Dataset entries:

++++++++

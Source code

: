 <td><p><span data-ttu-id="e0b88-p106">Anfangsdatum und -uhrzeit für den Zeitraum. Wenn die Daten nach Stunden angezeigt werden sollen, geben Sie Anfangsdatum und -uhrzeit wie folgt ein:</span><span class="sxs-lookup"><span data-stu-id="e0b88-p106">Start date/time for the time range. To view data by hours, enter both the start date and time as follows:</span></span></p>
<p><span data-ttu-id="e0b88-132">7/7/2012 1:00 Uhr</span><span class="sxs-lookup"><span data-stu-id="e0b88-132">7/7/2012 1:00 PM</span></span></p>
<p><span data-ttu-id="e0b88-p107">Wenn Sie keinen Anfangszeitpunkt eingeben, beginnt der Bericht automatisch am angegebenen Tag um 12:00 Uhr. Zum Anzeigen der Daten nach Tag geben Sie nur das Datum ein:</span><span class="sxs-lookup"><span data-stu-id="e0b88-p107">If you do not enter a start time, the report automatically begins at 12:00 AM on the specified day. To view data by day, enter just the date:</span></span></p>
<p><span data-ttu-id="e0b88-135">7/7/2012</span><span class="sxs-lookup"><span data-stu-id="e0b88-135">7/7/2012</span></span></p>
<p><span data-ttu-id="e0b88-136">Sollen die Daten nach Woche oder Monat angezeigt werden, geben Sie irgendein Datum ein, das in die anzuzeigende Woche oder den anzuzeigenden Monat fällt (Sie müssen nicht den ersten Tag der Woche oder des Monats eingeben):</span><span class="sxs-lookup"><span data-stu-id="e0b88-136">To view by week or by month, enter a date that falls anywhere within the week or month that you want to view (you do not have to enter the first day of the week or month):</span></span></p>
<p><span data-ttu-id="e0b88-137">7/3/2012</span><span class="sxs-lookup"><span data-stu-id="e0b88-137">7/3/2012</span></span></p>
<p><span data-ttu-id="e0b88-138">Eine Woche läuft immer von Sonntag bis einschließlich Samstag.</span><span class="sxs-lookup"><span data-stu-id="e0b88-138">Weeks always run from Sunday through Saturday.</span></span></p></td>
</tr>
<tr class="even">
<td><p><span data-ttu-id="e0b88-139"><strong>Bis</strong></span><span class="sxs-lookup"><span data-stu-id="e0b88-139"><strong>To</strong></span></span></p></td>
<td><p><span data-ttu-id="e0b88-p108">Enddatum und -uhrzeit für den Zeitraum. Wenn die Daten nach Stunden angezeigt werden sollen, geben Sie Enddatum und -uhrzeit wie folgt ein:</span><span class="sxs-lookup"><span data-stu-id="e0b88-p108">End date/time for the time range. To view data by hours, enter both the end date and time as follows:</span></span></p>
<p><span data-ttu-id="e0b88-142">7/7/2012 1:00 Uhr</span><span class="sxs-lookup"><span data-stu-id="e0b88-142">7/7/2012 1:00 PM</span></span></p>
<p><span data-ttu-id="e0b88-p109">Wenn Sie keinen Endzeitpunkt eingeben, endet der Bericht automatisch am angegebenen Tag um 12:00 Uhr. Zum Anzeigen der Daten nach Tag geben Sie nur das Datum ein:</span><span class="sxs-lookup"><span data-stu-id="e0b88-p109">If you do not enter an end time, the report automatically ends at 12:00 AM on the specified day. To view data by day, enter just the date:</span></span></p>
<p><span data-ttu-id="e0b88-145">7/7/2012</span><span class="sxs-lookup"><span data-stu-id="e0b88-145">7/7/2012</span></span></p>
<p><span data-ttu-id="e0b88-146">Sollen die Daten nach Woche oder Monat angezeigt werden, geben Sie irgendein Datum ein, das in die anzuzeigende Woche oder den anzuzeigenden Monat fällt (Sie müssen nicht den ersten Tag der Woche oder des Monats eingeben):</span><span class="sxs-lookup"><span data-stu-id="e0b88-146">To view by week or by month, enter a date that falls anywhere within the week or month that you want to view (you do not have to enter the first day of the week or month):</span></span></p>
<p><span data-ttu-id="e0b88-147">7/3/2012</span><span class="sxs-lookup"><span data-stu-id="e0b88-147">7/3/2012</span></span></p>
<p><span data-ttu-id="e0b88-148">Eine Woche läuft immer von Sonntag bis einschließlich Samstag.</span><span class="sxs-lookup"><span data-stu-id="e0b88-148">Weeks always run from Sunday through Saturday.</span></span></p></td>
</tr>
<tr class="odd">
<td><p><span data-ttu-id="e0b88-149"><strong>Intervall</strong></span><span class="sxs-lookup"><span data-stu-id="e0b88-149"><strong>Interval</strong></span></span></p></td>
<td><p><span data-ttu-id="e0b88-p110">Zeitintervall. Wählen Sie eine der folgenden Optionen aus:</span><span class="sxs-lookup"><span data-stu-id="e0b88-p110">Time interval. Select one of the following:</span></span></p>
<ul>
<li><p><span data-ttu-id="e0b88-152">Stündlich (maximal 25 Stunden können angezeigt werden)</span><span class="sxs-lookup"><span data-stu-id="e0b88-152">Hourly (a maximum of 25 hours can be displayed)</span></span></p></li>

++++++++

Work instruction:
Copying begins at the line that holds "of the following:</span></span></p>" and ends at the last line of the data above, with both included and each line kept exactly.

Exercise output:
<td><p><span data-ttu-id="e0b88-p110">Zeitintervall. Wählen Sie eine der folgenden Optionen aus:</span><span class="sxs-lookup"><span data-stu-id="e0b88-p110">Time interval. Select one of the following:</span></span></p>
<ul>
<li><p><span data-ttu-id="e0b88-152">Stündlich (maximal 25 Stunden können angezeigt werden)</span><span class="sxs-lookup"><span data-stu-id="e0b88-152">Hourly (a maximum of 25 hours can be displayed)</span></span></p></li>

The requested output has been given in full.